Loschmidt Echo and Lyapunov Exponent in a Quantum Disordered System

TL;DR

This paper studies how a quantum disordered system's fidelity decays over time, revealing different regimes where decay is governed by diffusive dynamics or classical chaos, characterized by the Lyapunov exponent.

Contribution

It provides a detailed analysis of Loschmidt echo decay in quantum disordered systems, connecting quantum fidelity decay to classical Lyapunov exponents.

Findings

Fidelity decays exponentially initially due to the golden rule.

A power-law decay follows in the diffusive regime.
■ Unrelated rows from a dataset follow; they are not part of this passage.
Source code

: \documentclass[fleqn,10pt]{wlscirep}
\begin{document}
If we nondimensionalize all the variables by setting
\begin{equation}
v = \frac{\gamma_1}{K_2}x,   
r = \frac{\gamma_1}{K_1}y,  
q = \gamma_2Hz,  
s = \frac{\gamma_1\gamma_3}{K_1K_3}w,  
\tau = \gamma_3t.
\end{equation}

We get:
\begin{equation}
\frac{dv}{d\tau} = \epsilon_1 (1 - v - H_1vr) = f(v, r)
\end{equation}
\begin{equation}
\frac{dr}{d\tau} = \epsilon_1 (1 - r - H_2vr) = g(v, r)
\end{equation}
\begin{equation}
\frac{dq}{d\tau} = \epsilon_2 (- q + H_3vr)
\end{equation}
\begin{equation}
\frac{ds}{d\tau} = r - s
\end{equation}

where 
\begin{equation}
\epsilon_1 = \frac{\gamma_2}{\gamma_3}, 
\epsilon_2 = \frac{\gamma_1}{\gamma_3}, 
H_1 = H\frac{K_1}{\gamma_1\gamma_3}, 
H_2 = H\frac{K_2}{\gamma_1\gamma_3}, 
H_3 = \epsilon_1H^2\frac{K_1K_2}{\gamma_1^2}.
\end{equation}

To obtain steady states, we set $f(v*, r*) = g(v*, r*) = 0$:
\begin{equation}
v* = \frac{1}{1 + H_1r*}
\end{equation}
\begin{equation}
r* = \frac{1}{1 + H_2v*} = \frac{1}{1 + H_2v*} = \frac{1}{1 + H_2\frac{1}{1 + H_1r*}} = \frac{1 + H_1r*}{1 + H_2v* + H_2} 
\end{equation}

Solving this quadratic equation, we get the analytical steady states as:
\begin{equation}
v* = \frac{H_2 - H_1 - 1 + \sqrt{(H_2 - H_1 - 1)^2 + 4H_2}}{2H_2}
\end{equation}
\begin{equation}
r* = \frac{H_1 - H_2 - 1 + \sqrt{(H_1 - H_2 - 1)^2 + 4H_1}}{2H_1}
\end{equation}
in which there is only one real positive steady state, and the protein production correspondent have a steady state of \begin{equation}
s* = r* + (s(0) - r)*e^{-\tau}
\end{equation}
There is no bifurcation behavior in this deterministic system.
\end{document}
In systems with long-range disorder, decay is governed by the Lyapunov exponent.

Abstract

We investigate the sensitivity of a disordered system with diffractive scatterers to a weak external perturbation. Specifically, we calculate the fidelity M(t) (also called the Loschmidt echo) characterizing a return probability after a propagation for a time $t$ followed by a backward propagation governed by a slightly perturbed Hamiltonian. For short-range scatterers we perform a diagrammatic calculation showing that the fidelity decays first exponentially according to the golden rule, and then follows a power law governed by the diffusive dynamics. For long-range disorder (when the diffractive scattering is of small-angle character) an intermediate regime emerges where the diagrammatics is not applicable. Using the path integral technique, we derive a kinetic equation and show that M(t) decays exponentially with a rate governed by the classical Lyapunov exponent.